WHAT THE TASK REQUIRES. Could you reproduce, from the records below, everything from the line with "Horonamɨ xaponopɨ kuoma, pë" down to the line with "përɨonowei, nahi rë", keeping both of those lines and changing nothing?
**** SOURCE INFORMATION
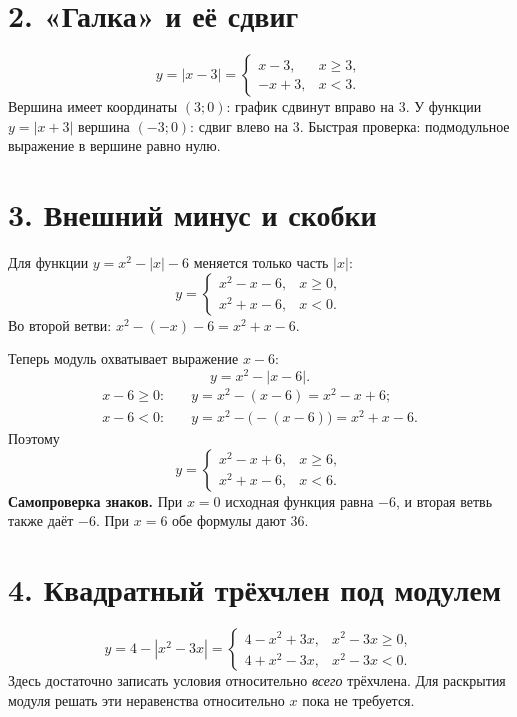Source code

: \documentclass[a4paper,12pt]{article}
\newcommand{\topic}[1]{\section*{\color{darkaccent}#1}}
\newcommand{\key}[1]{\textbf{\color{darkaccent}#1}}
\begin{document}
\topic{2. «Галка» и её сдвиг}
\[
y=|x-3|=\begin{cases}x-3,&x\ge3,\\-x+3,&x<3.\end{cases}
\]
Вершина имеет координаты $(3;0)$: график сдвинут вправо на $3$. У функции $y=|x+3|$ вершина $(-3;0)$: сдвиг влево на $3$. Быстрая проверка: подмодульное выражение в вершине равно нулю.
\begin{center}
\end{center}
\clearpage
\topic{3. Внешний минус и скобки}
Для функции $y=x^2-|x|-6$ меняется только часть $|x|$:
\[
y=\begin{cases}x^2-x-6,&x\ge0,\\x^2+x-6,&x<0.\end{cases}
\]
Во второй ветви: $x^2-(-x)-6=x^2+x-6$.

Теперь модуль охватывает выражение $x-6$:
\[
y=x^2-|x-6|.
\]
\begin{align*}
x-6\ge0:&\quad y=x^2-(x-6)=x^2-x+6;\\
x-6<0:&\quad y=x^2-\bigl(-(x-6)\bigr)=x^2+x-6.
\end{align*}
Поэтому
\[
y=\begin{cases}x^2-x+6,&x\ge6,\\x^2+x-6,&x<6.\end{cases}
\]
\key{Самопроверка знаков.} При $x=0$ исходная функция равна $-6$, и вторая ветвь также даёт $-6$. При $x=6$ обе формулы дают $36$.

\topic{4. Квадратный трёхчлен под модулем}
\[
y=4-|x^2-3x|=\begin{cases}4-x^2+3x,&x^2-3x\ge0,\\4+x^2-3x,&x^2-3x<0.\end{cases}
\]
Здесь достаточно записать условия относительно \emph{всего} трёхчлена. Для раскрытия модуля решать эти неравенства относительно $x$ пока не требуется.
\end{document}
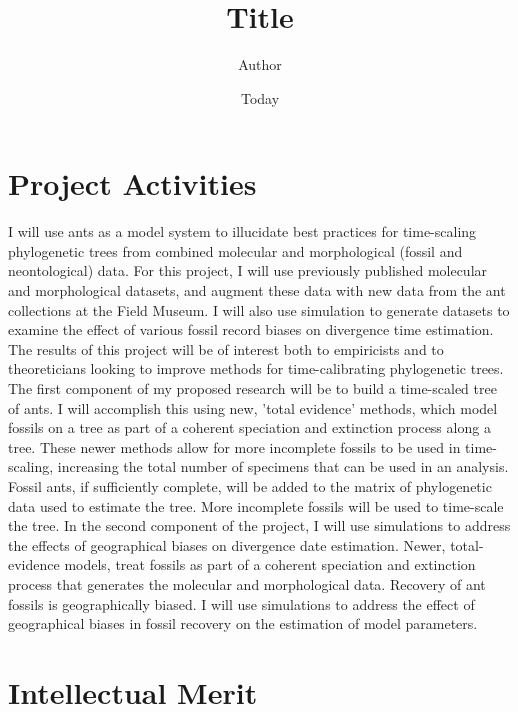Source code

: \documentclass[]{article}
\begin{document}
\title{Title}
\author{Author}
\date{Today}
\maketitle

\section{Project Activities} 

I will use ants as a model system to illucidate best practices for time-scaling phylogenetic trees from combined molecular and morphological (fossil and neontological) data. For this project, I will use previously published molecular and morphological datasets, and augment these data with new data from the ant collections at the Field Museum. I will also use simulation to generate datasets to examine the effect of various fossil record biases on divergence time estimation. The results of this project will be of interest both to empiricists and to theoreticians looking to improve methods for time-calibrating phylogenetic trees.
The first component of my proposed research will be to build a time-scaled tree of ants. I will accomplish this using new, 'total evidence' methods, which model fossils on a tree as part of a coherent speciation and extinction process along a tree. These newer methods allow for more incomplete fossils to be used in time-scaling, increasing the total number of specimens that can be used in an analysis. Fossil ants, if sufficiently complete, will be added to the matrix of phylogenetic data used to estimate the tree. More incomplete fossils will be used to time-scale the tree.
In the second component of the project, I will use simulations to address the effects of geographical biases on divergence date estimation. Newer, total-evidence models, treat fossils as part of a coherent speciation and extinction process that generates the molecular and morphological data. Recovery of ant fossils is geographically biased. I will use simulations to address the effect of geographical biases in fossil recovery on the estimation of model parameters. 

\section{Intellectual Merit}
\end{document}
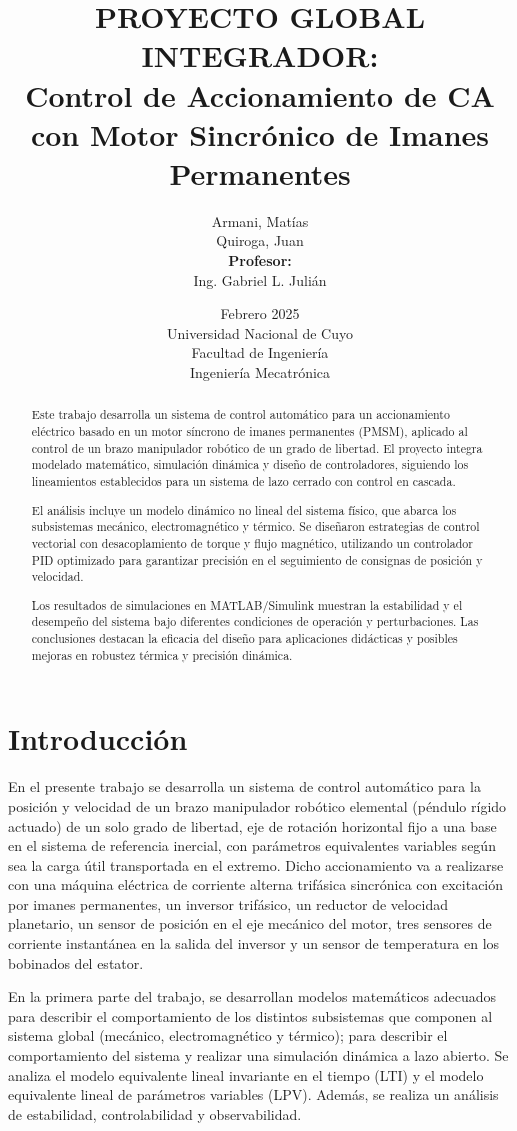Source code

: \documentclass{article}
\title{\textbf{PROYECTO GLOBAL\\INTEGRADOR:\\Control de Accionamiento de CA\\ con Motor Sincrónico de Imanes Permanentes}}
\author{
Armani, Matías\\
    \vspace{1cm}
Quiroga, Juan\\
    \textbf{Profesor:} \\
    Ing. Gabriel L. Julián
}
\date{Febrero 2025 \\ Universidad Nacional de Cuyo \\ Facultad de Ingeniería \\ Ingeniería Mecatrónica}
\begin{document}
\maketitle
\begin{abstract}
Este trabajo desarrolla un sistema de control automático para un accionamiento eléctrico basado en un motor síncrono de imanes permanentes (PMSM), aplicado al control de un brazo manipulador robótico de un grado de libertad. El proyecto integra modelado matemático, simulación dinámica y diseño de controladores, siguiendo los lineamientos establecidos para un sistema de lazo cerrado con control en cascada.

El análisis incluye un modelo dinámico no lineal del sistema físico, que abarca los subsistemas mecánico, electromagnético y térmico. Se diseñaron estrategias de control vectorial con desacoplamiento de torque y flujo magnético, utilizando un controlador PID optimizado para garantizar precisión en el seguimiento de consignas de posición y velocidad.

Los resultados de simulaciones en MATLAB/Simulink muestran la estabilidad y el desempeño del sistema bajo diferentes condiciones de operación y perturbaciones. Las conclusiones destacan la eficacia del diseño para aplicaciones didácticas y posibles mejoras en robustez térmica y precisión dinámica.
\end{abstract}



\newpage
\tableofcontents



\newpage
\section{Introducción}
En el presente trabajo se desarrolla un sistema de control automático para la posición y velocidad de un brazo manipulador robótico elemental (péndulo rígido actuado) de un solo grado de libertad, eje de rotación horizontal fijo a una base en el sistema de referencia inercial, con parámetros equivalentes variables según sea la carga útil transportada en el extremo. Dicho accionamiento va a realizarse con una máquina eléctrica de corriente alterna trifásica sincrónica con excitación por imanes permanentes, un inversor trifásico, un reductor de velocidad planetario, un sensor de posición en el eje mecánico del motor, tres sensores de corriente instantánea en la salida del inversor y un sensor de temperatura en los bobinados del estator.

En la primera parte del trabajo, se desarrollan modelos matemáticos adecuados para describir el comportamiento de los distintos subsistemas que componen al sistema global (mecánico, electromagnético y térmico); para describir el comportamiento del sistema y realizar una simulación dinámica a lazo abierto. Se analiza el modelo equivalente lineal invariante en el tiempo (LTI) y el modelo equivalente lineal de parámetros variables (LPV). Además, se realiza un análisis de estabilidad, controlabilidad y observabilidad.
\end{document}
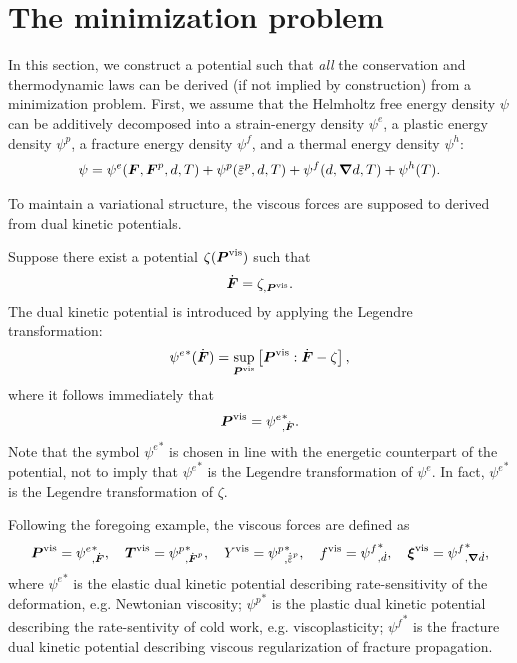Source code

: \section{The minimization problem}
\label{section: framework/minimization}

In this section, we construct a potential such that \emph{all} the conservation and thermodynamic laws can be derived (if not implied by construction) from a minimization problem. First, we assume that the Helmholtz free energy density $\psi$ can be additively decomposed into a strain-energy density $\psi^e$, a plastic energy density $\psi^p$, a fracture energy density $\psi^f$, and a thermal energy density $\psi^h$:
\begin{align}
  \psi = \psi^e(\defgrad, \defgrad^p, d, T) + \psi^p(\ep, d, T) + \psi^f(d, \grad d, T) + \psi^h(T). \label{eq: energies}
\end{align}

To maintain a variational structure, the viscous forces are supposed to derived from dual kinetic potentials.

\begin{example}
  \vspace{-0.5em}
  Suppose there exist a potential $\zeta(\boldsymbol{P}^\text{vis})$ such that
  \begin{align}
    \dot{\boldsymbol{F}} = \zeta_{,\boldsymbol{P}^\text{vis}}.
  \end{align}
  The dual kinetic potential is introduced by applying the Legendre transformation:
  \begin{align}
    {\psi^e}^*(\dot{\boldsymbol{F}}) = \sup_{\boldsymbol{P}^\text{vis}}\left[ \boldsymbol{P}^\text{vis}:\dot{\boldsymbol{F}} - \zeta \right],
  \end{align}
  where it follows immediately that
  \begin{align}
    \boldsymbol{P}^\text{vis} = {\psi^e}^*_{,\dot{\boldsymbol{F}}}.
  \end{align}
  Note that the symbol ${\psi^e}^*$ is chosen in line with the energetic counterpart of the potential, not to imply that ${\psi^e}^*$ is the Legendre transformation of $\psi^e$. In fact, ${\psi^e}^*$ is the Legendre transformation of $\zeta$.
\end{example}

Following the foregoing example, the viscous forces are defined as
\begin{align}
  \bfP^\text{vis} = {\psi^e}^*_{,\dot{\defgrad}}, \quad \bfT^\text{vis} = {\psi^p}^*_{,\dot{\defgrad}^p}, \quad Y^\text{vis} = {\psi^p}^*_{,\epdot}, \quad f^\text{vis} = {\psi^f}^*_{,\dot{d}}, \quad \bs{\xi}^\text{vis} = {\psi^f}^*_{,\grad\dot{d}},
\end{align}
where ${\psi^e}^*$ is the elastic dual kinetic potential describing rate-sensitivity of the deformation, e.g. Newtonian viscosity; ${\psi^p}^*$ is the plastic dual kinetic potential describing the rate-sentivity of cold work, e.g. viscoplasticity; ${\psi^f}^*$ is the fracture dual kinetic potential describing viscous regularization of fracture propagation.

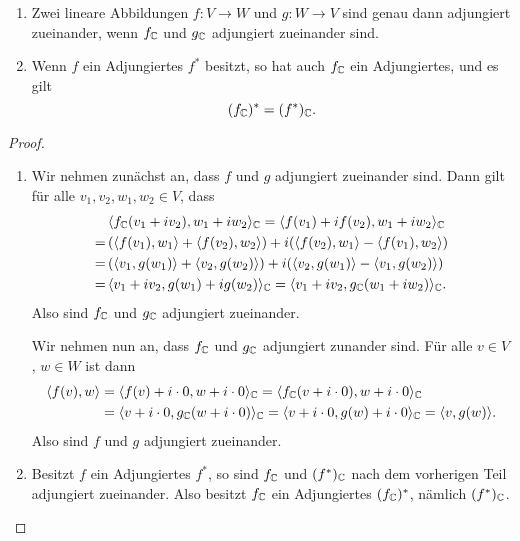 \documentclass[a4paper,10pt,numbers=noenddot]{scrartcl}
\begin{document}
\begin{proposition}\label{prop: complexification has adjoints}
  \begin{enumerate}[leftmargin=*]
    \item
      Zwei lineare Abbildungen $f \colon V \to W$ und $g \colon W \to V$ sind genau dann adjungiert zueinander, wenn $f_{\mathbb{C}}$ und $g_{\mathbb{C}}$ adjungiert zueinander sind.
    \item
      Wenn $f$ ein Adjungiertes $f^*$ besitzt, so hat auch $f_{\mathbb{C}}$ ein Adjungiertes, und es gilt
      \[
        (f_{\mathbb{C}})^* = (f^*)_{\mathbb{C}}.
      \]
  \end{enumerate}
\end{proposition}


\begin{proof}
  \begin{enumerate}[leftmargin=*]
    \item
      Wir nehmen zunächst an, dass $f$ und $g$ adjungiert zueinander sind.
      Dann gilt für alle $v_1, v_2, w_1, w_2 \in V$, dass
      \begin{align*}
        &\,  \langle  f_{\mathbb{C}}( v_1 + i v_2 ), w_1 + i w_2  \rangle_{\mathbb{C}}
        =     \langle  f(v_1) + i f(v_2), w_1 + i w_2 \rangle_{\mathbb{C}} \\
        =&\,  (\langle f(v_1), w_1 \rangle + \langle f(v_2), w_2 \rangle) + i(\langle f(v_2), w_1 \rangle - \langle f(v_1), w_2 \rangle) \\
        =&\,  (\langle v_1, g(w_1) \rangle + \langle v_2, g(w_2) \rangle) + i(\langle v_2, g(w_1) \rangle - \langle v_1, g(w_2) \rangle) \\
        =&\,  \langle  v_1 + i v_2, g(w_1) + i g(w_2)  \rangle_{\mathbb{C}}
        =     \langle  v_1 + i v_2, g_{\mathbb{C}}( w_1 + i w_2 )  \rangle_{\mathbb{C}}.
      \end{align*}
      Also sind $f_{\mathbb{C}}$ und $g_{\mathbb{C}}$ adjungiert zueinander.
      
      Wir nehmen nun an, dass $f_{\mathbb{C}}$ und $g_{\mathbb{C}}$ adjungiert zunander sind.
      Für alle $v \in V$, $w \in W$ ist dann
      \begin{align*}
            \langle f(v), w \rangle
        &=  \langle f(v) + i \cdot 0, w + i \cdot 0 \rangle_{\mathbb{C}}
         =  \langle f_{\mathbb{C}}(v + i \cdot 0), w + i \cdot 0 \rangle_{\mathbb{C}} \\
        &=  \langle v + i \cdot 0, g_{\mathbb{C}}(w + i \cdot 0) \rangle_{\mathbb{C}}
         =  \langle v + i \cdot 0, g(w) + i \cdot 0 \rangle_{\mathbb{C}}
         =  \langle v, g(w) \rangle.
      \end{align*}
      Also sind $f$ und $g$ adjungiert zueinander.
      
    \item
      Besitzt $f$ ein Adjungiertes $f^*$, so sind $f_{\mathbb{C}}$ und $(f^*)_{\mathbb{C}}$ nach dem vorherigen Teil adjungiert zueinander.
      Also besitzt $f_{\mathbb{C}}$ ein Adjungiertes $(f_{\mathbb{C}})^*$, nämlich $(f^*)_{\mathbb{C}}$.
  \end{enumerate}
\end{proof}
\end{document}
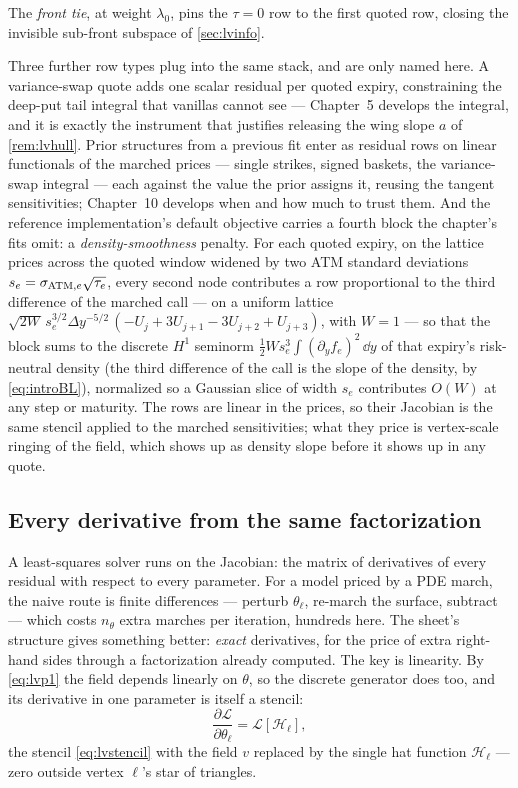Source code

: The \emph{front tie}, at weight $\lambda_0$, pins the $\tau=0$ row to
the first quoted row, closing the invisible sub-front subspace of
\cref{sec:lvinfo}.

Three further row types plug into the same stack, and are only named
here.  A variance-swap quote adds one
scalar residual per quoted expiry, constraining the deep-put tail
integral that vanillas cannot see --- Chapter~5 develops the integral,
and it is exactly the instrument that justifies releasing the wing
slope $a$ of \cref{rem:lvhull}.  Prior structures from a previous
fit enter as residual rows on linear functionals of the marched prices
--- single strikes, signed baskets, the variance-swap integral ---
each against the value the prior assigns it, reusing the tangent
sensitivities; Chapter~10 develops when and how much to trust them.
And the reference implementation's default objective carries a fourth
block the chapter's fits omit: a \emph{density-smoothness} penalty.
For each quoted expiry, on the lattice prices across the quoted window
widened by two ATM standard deviations $s_e=\sigma_{{\rm ATM},e}\sqrt{\tau_e}$,
every second node contributes a row proportional to the third
difference of the marched call --- on a uniform lattice
$\sqrt{2W}\,s_e^{3/2}\Delta y^{-5/2}\,(-U_j+3U_{j+1}-3U_{j+2}+U_{j+3})$,
with $W=1$ --- so that the block sums to the discrete $H^1$ seminorm
$\tfrac12 W s_e^{3}\int(\partial_y f_e)^{2}\,\dd y$ of that expiry's
risk-neutral density (the third difference of the call is the slope of
the density, by \cref{eq:introBL}), normalized so a Gaussian slice of
width $s_e$ contributes $O(W)$ at any step or maturity.  The rows are
linear in the prices, so their Jacobian is the same stencil applied to
the marched sensitivities; what they price is vertex-scale ringing of
the field, which shows up as density slope before it shows up in any
quote.

\subsection{Every derivative from the same factorization}

A least-squares solver runs on the Jacobian: the matrix of derivatives
of every residual with respect to every parameter.  For a model priced
by a PDE march, the naive route is finite differences --- perturb
$\theta_\ell$, re-march the surface, subtract --- which costs
$n_\theta$ extra marches per iteration, hundreds here.  The sheet's
structure gives something better: \emph{exact} derivatives, for the
price of extra right-hand sides through a factorization already
computed.  The key is linearity.  By \eqref{eq:lvp1} the field depends
linearly on $\theta$, so the discrete generator does too, and its
derivative in one parameter is itself a stencil:
\[
\frac{\partial\mathcal L}{\partial\theta_\ell}
=\mathcal L[\mathcal H_\ell],
\]
the stencil \eqref{eq:lvstencil} with the field $v$ replaced by the
single hat function $\mathcal H_\ell$ --- zero outside vertex $\ell$'s
star of triangles.

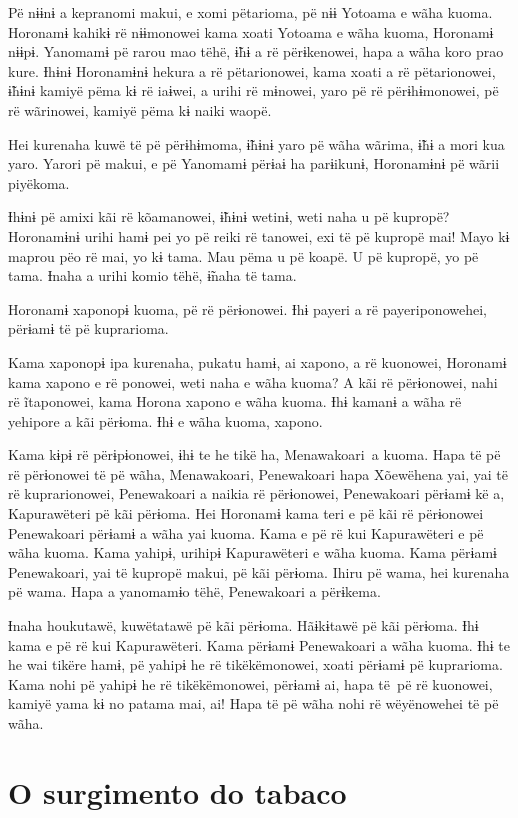 Pë nɨɨnɨ a kepranomi makui, e xomi pëtarioma, pë nɨɨ Yotoama e wãha
kuoma. Horonamɨ kahikɨ rë nɨɨmonowei kama xoati Yotoama e wãha kuoma,
Horonamɨ nɨɨpɨ. Yanomamɨ pë rarou mao tëhë, ɨ̃hɨ a rë përɨkenowei, hapa a
wãha koro prao kure. Ɨhɨnɨ Horonamɨnɨ hekura a rë pëtarionowei, kama
xoati a rë pëtarionowei, ɨ̃hɨnɨ kamiyë pëma kɨ rë iaɨwei, a urihi rë
mɨnowei, yaro pë rë përɨhɨmonowei, pë rë wãrinowei, kamiyë pëma kɨ naiki
waopë. 

Hei kurenaha kuwë të pë përɨhɨmoma, ɨ̃hɨnɨ yaro pë wãha wãrima, ɨ̃hɨ a
mori kua yaro. Yarori pë makui, e pë Yanomamɨ përɨaɨ ha parɨikunɨ,
Horonamɨnɨ pë wãrii piyëkoma. 

Ɨhɨnɨ pë amixi kãi rë kõamanowei, ɨ̃hɨnɨ wetinɨ, weti naha u pë kupropë?
Horonamɨnɨ urihi hamɨ pei yo pë reiki rë tanowei, exi të pë kupropë mai!
Mayo kɨ maprou pëo rë mai, yo kɨ tama. Mau pëma u pë koapë. U pë
kupropë, yo pë tama. Ɨnaha a urihi komio tëhë, ɨ̃naha të tama. 

Horonamɨ xaponopɨ kuoma, pë rë përɨonowei. Ɨhɨ payeri a rë
payeriponowehei, përɨamɨ të pë kuprarioma. 

Kama xaponopɨ ipa kurenaha, pukatu hamɨ, ai xapono, a rë kuonowei,
Horonamɨ kama xapono e rë ponowei, weti naha e wãha kuoma? A kãi rë
përɨonowei, nahi rë ĩtaponowei, kama Horona xapono e wãha kuoma. Ɨhɨ
kamanɨ a wãha rë yehipore a kãi përɨoma. Ɨhɨ e wãha kuoma, xapono. 

Kama kɨpɨ rë përɨpɨonowei, ɨhɨ te he tikë ha, Menawakoari~a kuoma. Hapa
të pë rë përɨonowei të pë wãha, Menawakoari, Penewakoari hapa Xõewëhena
yai, yai të rë kuprarionowei, Penewakoari a naikia rë përɨonowei,
Penewakoari përɨamɨ kë a, Kapurawëteri pë kãi përɨoma. Hei Horonamɨ kama
teri e pë kãi rë përɨonowei Penewakoari përɨamɨ a wãha yai kuoma. Kama e
pë rë kui Kapurawëteri e pë wãha kuoma. Kama yahipɨ, urihipɨ
Kapurawëteri e wãha kuoma. Kama përɨamɨ Penewakoari, yai të kupropë
makui, pë kãi përɨoma. Ihiru pë wama, hei kurenaha pë wama. Hapa a
yanomamɨo tëhë, Penewakoari a përɨkema.

Ɨnaha houkutawë, kuwëtatawë pë kãi përɨoma. Hãɨkɨtawë pë kãi përɨoma.
Ɨhɨ kama e pë rë kui Kapurawëteri. Kama përɨamɨ Penewakoari a wãha
kuoma. Ɨhɨ te he wai tikëre hamɨ, pë yahipɨ he rë tikëkëmonowei, xoati
përɨamɨ pë kuprarioma. Kama nohi pë yahipɨ he rë tikëkëmonowei, përɨamɨ
ai, hapa të~pë rë kuonowei, kamiyë yama kɨ no patama mai, ai! Hapa të pë
wãha nohi rë wëyënowehei të pë wãha.
 
\chapter{O surgimento do tabaco}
********
EXPECTED OUTPUT.
Horonamɨ xaponopɨ kuoma, pë rë përɨonowei. Ɨhɨ payeri a rë
payeriponowehei, përɨamɨ të pë kuprarioma. 

Kama xaponopɨ ipa kurenaha, pukatu hamɨ, ai xapono, a rë kuonowei,
Horonamɨ kama xapono e rë ponowei, weti naha e wãha kuoma? A kãi rë
përɨonowei, nahi rë ĩtaponowei, kama Horona xapono e wãha kuoma. Ɨhɨ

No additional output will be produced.